## [Your task]
If a line in the records below includes the word "sagemath", count it, then give the total and nothing else.

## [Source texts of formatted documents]
··········
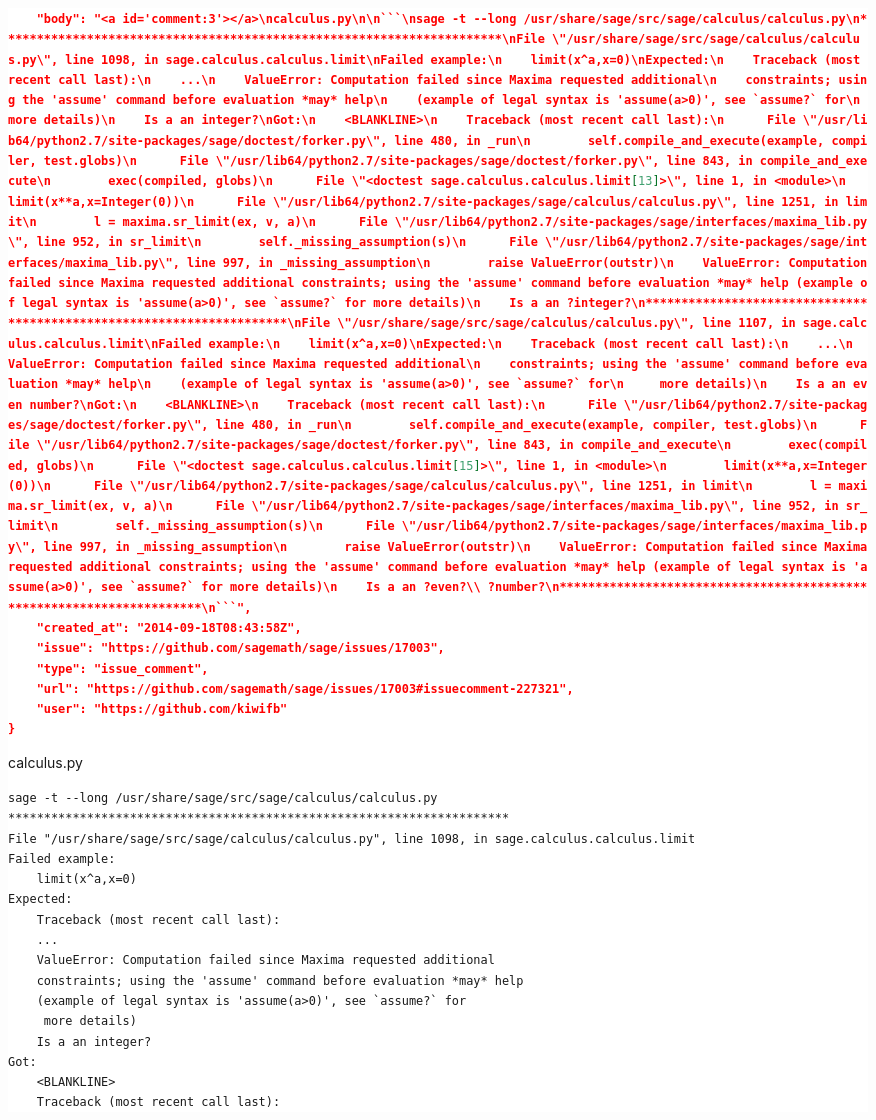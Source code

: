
 ```json
    "body": "<a id='comment:3'></a>\ncalculus.py\n\n```\nsage -t --long /usr/share/sage/src/sage/calculus/calculus.py\n**********************************************************************\nFile \"/usr/share/sage/src/sage/calculus/calculus.py\", line 1098, in sage.calculus.calculus.limit\nFailed example:\n    limit(x^a,x=0)\nExpected:\n    Traceback (most recent call last):\n    ...\n    ValueError: Computation failed since Maxima requested additional\n    constraints; using the 'assume' command before evaluation *may* help\n    (example of legal syntax is 'assume(a>0)', see `assume?` for\n     more details)\n    Is a an integer?\nGot:\n    <BLANKLINE>\n    Traceback (most recent call last):\n      File \"/usr/lib64/python2.7/site-packages/sage/doctest/forker.py\", line 480, in _run\n        self.compile_and_execute(example, compiler, test.globs)\n      File \"/usr/lib64/python2.7/site-packages/sage/doctest/forker.py\", line 843, in compile_and_execute\n        exec(compiled, globs)\n      File \"<doctest sage.calculus.calculus.limit[13]>\", line 1, in <module>\n        limit(x**a,x=Integer(0))\n      File \"/usr/lib64/python2.7/site-packages/sage/calculus/calculus.py\", line 1251, in limit\n        l = maxima.sr_limit(ex, v, a)\n      File \"/usr/lib64/python2.7/site-packages/sage/interfaces/maxima_lib.py\", line 952, in sr_limit\n        self._missing_assumption(s)\n      File \"/usr/lib64/python2.7/site-packages/sage/interfaces/maxima_lib.py\", line 997, in _missing_assumption\n        raise ValueError(outstr)\n    ValueError: Computation failed since Maxima requested additional constraints; using the 'assume' command before evaluation *may* help (example of legal syntax is 'assume(a>0)', see `assume?` for more details)\n    Is a an ?integer?\n**********************************************************************\nFile \"/usr/share/sage/src/sage/calculus/calculus.py\", line 1107, in sage.calculus.calculus.limit\nFailed example:\n    limit(x^a,x=0)\nExpected:\n    Traceback (most recent call last):\n    ...\n    ValueError: Computation failed since Maxima requested additional\n    constraints; using the 'assume' command before evaluation *may* help\n    (example of legal syntax is 'assume(a>0)', see `assume?` for\n     more details)\n    Is a an even number?\nGot:\n    <BLANKLINE>\n    Traceback (most recent call last):\n      File \"/usr/lib64/python2.7/site-packages/sage/doctest/forker.py\", line 480, in _run\n        self.compile_and_execute(example, compiler, test.globs)\n      File \"/usr/lib64/python2.7/site-packages/sage/doctest/forker.py\", line 843, in compile_and_execute\n        exec(compiled, globs)\n      File \"<doctest sage.calculus.calculus.limit[15]>\", line 1, in <module>\n        limit(x**a,x=Integer(0))\n      File \"/usr/lib64/python2.7/site-packages/sage/calculus/calculus.py\", line 1251, in limit\n        l = maxima.sr_limit(ex, v, a)\n      File \"/usr/lib64/python2.7/site-packages/sage/interfaces/maxima_lib.py\", line 952, in sr_limit\n        self._missing_assumption(s)\n      File \"/usr/lib64/python2.7/site-packages/sage/interfaces/maxima_lib.py\", line 997, in _missing_assumption\n        raise ValueError(outstr)\n    ValueError: Computation failed since Maxima requested additional constraints; using the 'assume' command before evaluation *may* help (example of legal syntax is 'assume(a>0)', see `assume?` for more details)\n    Is a an ?even?\\ ?number?\n**********************************************************************\n```",
    "created_at": "2014-09-18T08:43:58Z",
    "issue": "https://github.com/sagemath/sage/issues/17003",
    "type": "issue_comment",
    "url": "https://github.com/sagemath/sage/issues/17003#issuecomment-227321",
    "user": "https://github.com/kiwifb"
}
```

<a id='comment:3'></a>
calculus.py

```
sage -t --long /usr/share/sage/src/sage/calculus/calculus.py
**********************************************************************
File "/usr/share/sage/src/sage/calculus/calculus.py", line 1098, in sage.calculus.calculus.limit
Failed example:
    limit(x^a,x=0)
Expected:
    Traceback (most recent call last):
    ...
    ValueError: Computation failed since Maxima requested additional
    constraints; using the 'assume' command before evaluation *may* help
    (example of legal syntax is 'assume(a>0)', see `assume?` for
     more details)
    Is a an integer?
Got:
    <BLANKLINE>
    Traceback (most recent call last):
```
··········
## [Exercise solution]
2